[Dataset entries]
——————

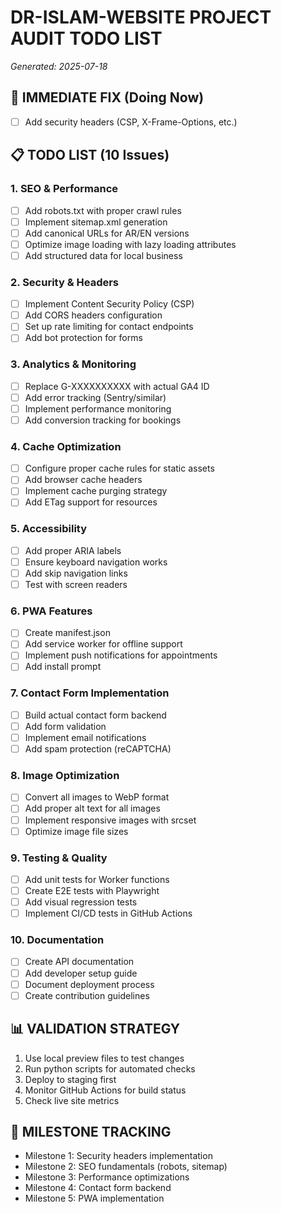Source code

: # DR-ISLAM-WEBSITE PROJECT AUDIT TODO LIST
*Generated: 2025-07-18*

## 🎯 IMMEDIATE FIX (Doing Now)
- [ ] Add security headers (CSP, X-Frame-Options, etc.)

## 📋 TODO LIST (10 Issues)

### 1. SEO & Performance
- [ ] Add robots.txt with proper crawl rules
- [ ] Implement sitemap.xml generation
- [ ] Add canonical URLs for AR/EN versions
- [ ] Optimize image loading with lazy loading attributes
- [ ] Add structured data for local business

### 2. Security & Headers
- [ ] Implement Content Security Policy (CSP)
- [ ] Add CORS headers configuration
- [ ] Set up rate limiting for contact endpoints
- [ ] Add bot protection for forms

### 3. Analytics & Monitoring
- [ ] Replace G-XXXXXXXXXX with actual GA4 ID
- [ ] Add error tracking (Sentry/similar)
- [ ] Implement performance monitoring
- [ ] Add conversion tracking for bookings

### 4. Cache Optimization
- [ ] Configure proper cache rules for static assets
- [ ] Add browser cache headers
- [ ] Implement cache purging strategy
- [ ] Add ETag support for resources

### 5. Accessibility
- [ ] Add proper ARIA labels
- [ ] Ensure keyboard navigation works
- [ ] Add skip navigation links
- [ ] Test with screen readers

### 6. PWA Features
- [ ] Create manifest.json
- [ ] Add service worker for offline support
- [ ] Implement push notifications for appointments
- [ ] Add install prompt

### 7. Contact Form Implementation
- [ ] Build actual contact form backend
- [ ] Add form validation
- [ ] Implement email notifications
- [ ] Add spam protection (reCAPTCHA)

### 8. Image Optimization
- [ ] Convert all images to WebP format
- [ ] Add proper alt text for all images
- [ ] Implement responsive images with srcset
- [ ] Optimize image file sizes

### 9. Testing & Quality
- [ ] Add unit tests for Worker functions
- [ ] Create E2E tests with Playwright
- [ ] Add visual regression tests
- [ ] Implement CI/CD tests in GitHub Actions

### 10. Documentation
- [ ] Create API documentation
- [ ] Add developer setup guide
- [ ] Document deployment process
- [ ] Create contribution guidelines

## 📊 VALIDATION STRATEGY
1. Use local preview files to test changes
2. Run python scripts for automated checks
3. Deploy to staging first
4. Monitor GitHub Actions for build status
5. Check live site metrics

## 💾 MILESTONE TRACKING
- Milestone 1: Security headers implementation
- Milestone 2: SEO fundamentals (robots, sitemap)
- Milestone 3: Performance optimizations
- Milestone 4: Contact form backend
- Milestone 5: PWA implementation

——————

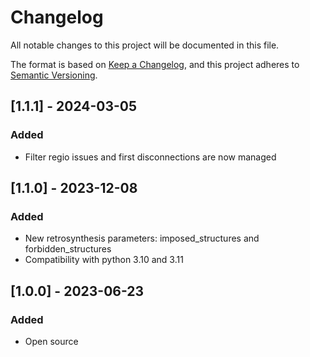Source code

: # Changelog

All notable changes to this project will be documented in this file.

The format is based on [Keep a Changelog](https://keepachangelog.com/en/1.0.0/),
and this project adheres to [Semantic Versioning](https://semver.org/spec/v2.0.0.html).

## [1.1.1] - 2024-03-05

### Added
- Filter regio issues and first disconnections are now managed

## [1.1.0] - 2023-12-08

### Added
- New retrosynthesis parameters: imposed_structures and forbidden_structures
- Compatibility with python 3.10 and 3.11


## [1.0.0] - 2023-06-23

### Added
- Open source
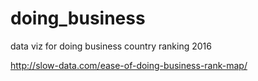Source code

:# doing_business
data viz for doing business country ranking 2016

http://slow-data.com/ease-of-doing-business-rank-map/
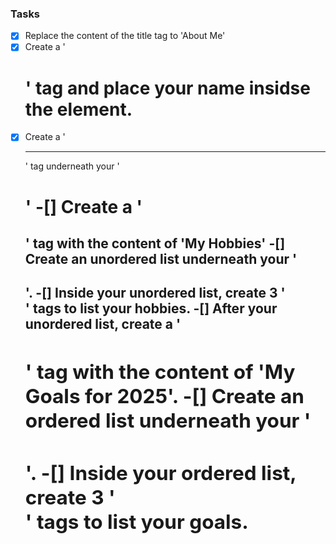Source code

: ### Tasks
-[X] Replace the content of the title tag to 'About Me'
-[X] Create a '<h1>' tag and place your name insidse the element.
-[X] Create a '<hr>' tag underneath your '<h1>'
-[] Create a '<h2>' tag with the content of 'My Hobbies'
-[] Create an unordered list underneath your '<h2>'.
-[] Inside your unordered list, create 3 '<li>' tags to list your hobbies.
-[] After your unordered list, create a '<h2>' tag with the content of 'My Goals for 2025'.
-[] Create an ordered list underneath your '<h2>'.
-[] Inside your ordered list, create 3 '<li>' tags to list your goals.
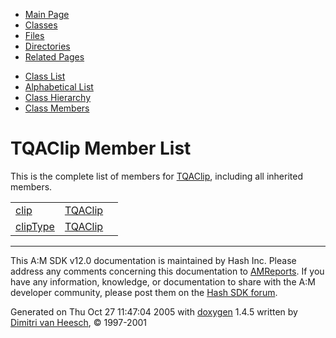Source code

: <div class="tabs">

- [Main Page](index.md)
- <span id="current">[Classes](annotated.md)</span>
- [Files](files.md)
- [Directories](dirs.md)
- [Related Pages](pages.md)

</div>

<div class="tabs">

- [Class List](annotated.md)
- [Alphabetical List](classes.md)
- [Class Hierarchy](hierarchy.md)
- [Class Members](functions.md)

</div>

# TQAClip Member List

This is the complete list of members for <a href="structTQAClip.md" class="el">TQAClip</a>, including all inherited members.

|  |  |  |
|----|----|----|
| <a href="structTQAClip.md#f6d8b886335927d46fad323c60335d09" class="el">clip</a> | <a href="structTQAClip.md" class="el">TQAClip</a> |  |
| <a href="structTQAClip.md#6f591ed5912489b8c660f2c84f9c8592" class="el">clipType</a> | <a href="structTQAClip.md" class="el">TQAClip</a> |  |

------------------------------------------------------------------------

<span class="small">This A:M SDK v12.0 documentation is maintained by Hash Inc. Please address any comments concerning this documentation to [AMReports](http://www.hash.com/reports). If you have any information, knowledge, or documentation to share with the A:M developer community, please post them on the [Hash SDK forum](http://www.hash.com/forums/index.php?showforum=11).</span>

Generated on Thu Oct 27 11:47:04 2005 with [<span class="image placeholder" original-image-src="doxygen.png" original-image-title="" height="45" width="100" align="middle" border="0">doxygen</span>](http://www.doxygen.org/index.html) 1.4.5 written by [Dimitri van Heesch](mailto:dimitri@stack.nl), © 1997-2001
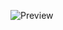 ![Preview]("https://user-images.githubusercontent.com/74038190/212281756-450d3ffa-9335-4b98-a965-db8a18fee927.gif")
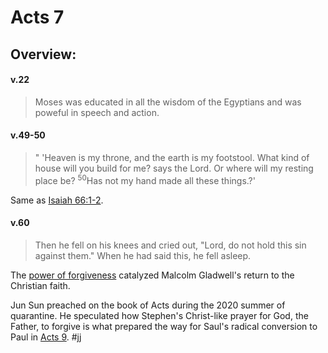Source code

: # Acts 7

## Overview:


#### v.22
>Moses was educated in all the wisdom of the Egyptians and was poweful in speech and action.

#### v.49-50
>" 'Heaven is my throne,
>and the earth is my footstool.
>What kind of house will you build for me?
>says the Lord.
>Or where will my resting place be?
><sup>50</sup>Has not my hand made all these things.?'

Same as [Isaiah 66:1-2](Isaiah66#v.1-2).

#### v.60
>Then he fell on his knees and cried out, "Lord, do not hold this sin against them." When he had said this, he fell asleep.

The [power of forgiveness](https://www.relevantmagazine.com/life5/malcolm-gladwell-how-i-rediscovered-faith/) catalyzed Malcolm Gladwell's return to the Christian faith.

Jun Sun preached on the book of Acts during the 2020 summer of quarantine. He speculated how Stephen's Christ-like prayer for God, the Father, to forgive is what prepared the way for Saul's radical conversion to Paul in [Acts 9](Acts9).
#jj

——————

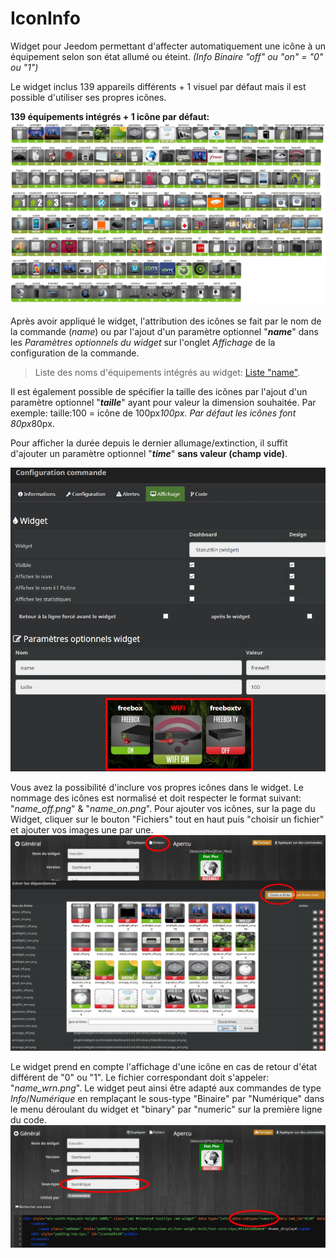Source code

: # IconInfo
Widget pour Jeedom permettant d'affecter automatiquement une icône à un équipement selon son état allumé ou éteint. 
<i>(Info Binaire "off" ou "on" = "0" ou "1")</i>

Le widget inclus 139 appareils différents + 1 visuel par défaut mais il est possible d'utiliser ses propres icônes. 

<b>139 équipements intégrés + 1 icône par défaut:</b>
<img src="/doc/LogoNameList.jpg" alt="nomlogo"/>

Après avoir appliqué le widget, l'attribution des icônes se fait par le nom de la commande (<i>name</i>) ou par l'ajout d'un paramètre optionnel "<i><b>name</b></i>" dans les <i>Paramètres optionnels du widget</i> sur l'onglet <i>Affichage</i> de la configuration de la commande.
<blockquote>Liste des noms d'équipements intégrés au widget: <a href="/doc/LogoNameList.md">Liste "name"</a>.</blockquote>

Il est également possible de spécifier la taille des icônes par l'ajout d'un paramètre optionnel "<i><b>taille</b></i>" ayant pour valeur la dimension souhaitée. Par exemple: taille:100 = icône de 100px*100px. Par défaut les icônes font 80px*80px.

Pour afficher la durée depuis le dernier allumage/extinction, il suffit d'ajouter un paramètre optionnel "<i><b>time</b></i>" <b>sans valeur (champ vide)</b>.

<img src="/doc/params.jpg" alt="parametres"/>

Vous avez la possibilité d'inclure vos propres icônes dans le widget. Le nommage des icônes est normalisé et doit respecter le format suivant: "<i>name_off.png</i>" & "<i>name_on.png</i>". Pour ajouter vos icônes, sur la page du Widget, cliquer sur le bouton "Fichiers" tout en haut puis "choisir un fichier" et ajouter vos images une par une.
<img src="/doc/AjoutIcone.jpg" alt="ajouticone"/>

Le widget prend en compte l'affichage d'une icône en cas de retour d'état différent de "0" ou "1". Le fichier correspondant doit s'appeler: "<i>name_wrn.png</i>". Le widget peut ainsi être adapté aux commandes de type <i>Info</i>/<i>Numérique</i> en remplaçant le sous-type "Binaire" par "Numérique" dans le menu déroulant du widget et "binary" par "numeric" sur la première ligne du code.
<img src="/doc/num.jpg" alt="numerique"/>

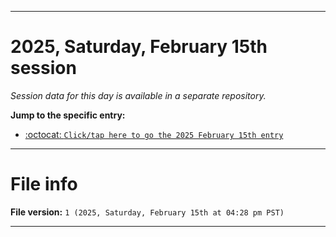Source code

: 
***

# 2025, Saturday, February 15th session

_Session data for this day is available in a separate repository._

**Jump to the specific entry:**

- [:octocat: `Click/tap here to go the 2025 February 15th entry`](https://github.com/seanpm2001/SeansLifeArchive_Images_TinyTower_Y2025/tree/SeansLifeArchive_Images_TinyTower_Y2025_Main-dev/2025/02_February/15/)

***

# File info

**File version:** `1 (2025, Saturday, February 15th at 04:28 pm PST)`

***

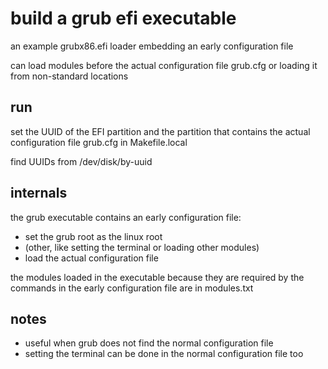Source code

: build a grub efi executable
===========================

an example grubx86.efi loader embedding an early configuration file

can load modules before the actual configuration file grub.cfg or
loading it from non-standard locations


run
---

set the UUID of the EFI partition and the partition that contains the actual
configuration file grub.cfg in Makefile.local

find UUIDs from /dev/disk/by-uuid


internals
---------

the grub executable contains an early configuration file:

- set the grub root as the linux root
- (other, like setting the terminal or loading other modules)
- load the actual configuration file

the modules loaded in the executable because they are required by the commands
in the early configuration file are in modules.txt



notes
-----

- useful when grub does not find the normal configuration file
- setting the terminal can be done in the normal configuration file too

——————

YOUR INSTRUCTIONS: Your answer should be the lines above, from the line containing "5. Check live site metrics" up to and including the line containing "- Milestone 5: PWA implementation", reproduced exactly and with nothing else.

SOLVED EXERCISE:
5. Check live site metrics

## 💾 MILESTONE TRACKING
- Milestone 1: Security headers implementation
- Milestone 2: SEO fundamentals (robots, sitemap)
- Milestone 3: Performance optimizations
- Milestone 4: Contact form backend
- Milestone 5: PWA implementation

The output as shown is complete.